=== Entries supplied ===

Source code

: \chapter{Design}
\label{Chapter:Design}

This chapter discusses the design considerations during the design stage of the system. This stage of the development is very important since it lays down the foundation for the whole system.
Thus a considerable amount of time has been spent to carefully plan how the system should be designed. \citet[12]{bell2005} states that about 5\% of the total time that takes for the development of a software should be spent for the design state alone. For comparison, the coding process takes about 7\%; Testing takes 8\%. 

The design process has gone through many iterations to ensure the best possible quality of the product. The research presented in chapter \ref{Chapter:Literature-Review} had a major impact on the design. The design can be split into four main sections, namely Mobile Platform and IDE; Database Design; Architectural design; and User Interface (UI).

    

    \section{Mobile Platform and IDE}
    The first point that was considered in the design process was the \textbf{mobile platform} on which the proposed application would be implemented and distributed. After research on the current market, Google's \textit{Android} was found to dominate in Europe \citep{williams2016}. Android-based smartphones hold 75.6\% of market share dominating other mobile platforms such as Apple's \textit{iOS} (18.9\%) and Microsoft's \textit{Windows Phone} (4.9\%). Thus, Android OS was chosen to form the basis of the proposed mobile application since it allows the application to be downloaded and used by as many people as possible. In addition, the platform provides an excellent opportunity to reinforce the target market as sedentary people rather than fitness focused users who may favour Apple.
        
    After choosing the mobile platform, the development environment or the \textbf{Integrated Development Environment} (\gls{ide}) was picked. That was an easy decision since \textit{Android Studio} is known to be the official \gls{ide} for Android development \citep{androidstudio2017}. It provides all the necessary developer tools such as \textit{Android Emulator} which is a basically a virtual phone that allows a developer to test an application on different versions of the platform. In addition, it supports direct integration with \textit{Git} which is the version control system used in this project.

===

### [What to work on]
Repeat the entire listing above without changing a word.

### [Response to the task]
Source code

: \chapter{Design}
\label{Chapter:Design}

This chapter discusses the design considerations during the design stage of the system. This stage of the development is very important since it lays down the foundation for the whole system.
Thus a considerable amount of time has been spent to carefully plan how the system should be designed. \citet[12]{bell2005} states that about 5\% of the total time that takes for the development of a software should be spent for the design state alone. For comparison, the coding process takes about 7\%; Testing takes 8\%. 

The design process has gone through many iterations to ensure the best possible quality of the product. The research presented in chapter \ref{Chapter:Literature-Review} had a major impact on the design. The design can be split into four main sections, namely Mobile Platform and IDE; Database Design; Architectural design; and User Interface (UI).

    

    \section{Mobile Platform and IDE}
    The first point that was considered in the design process was the \textbf{mobile platform} on which the proposed application would be implemented and distributed. After research on the current market, Google's \textit{Android} was found to dominate in Europe \citep{williams2016}. Android-based smartphones hold 75.6\% of market share dominating other mobile platforms such as Apple's \textit{iOS} (18.9\%) and Microsoft's \textit{Windows Phone} (4.9\%). Thus, Android OS was chosen to form the basis of the proposed mobile application since it allows the application to be downloaded and used by as many people as possible. In addition, the platform provides an excellent opportunity to reinforce the target market as sedentary people rather than fitness focused users who may favour Apple.
        
    After choosing the mobile platform, the development environment or the \textbf{Integrated Development Environment} (\gls{ide}) was picked. That was an easy decision since \textit{Android Studio} is known to be the official \gls{ide} for Android development \citep{androidstudio2017}. It provides all the necessary developer tools such as \textit{Android Emulator} which is a basically a virtual phone that allows a developer to test an application on different versions of the platform. In addition, it supports direct integration with \textit{Git} which is the version control system used in this project.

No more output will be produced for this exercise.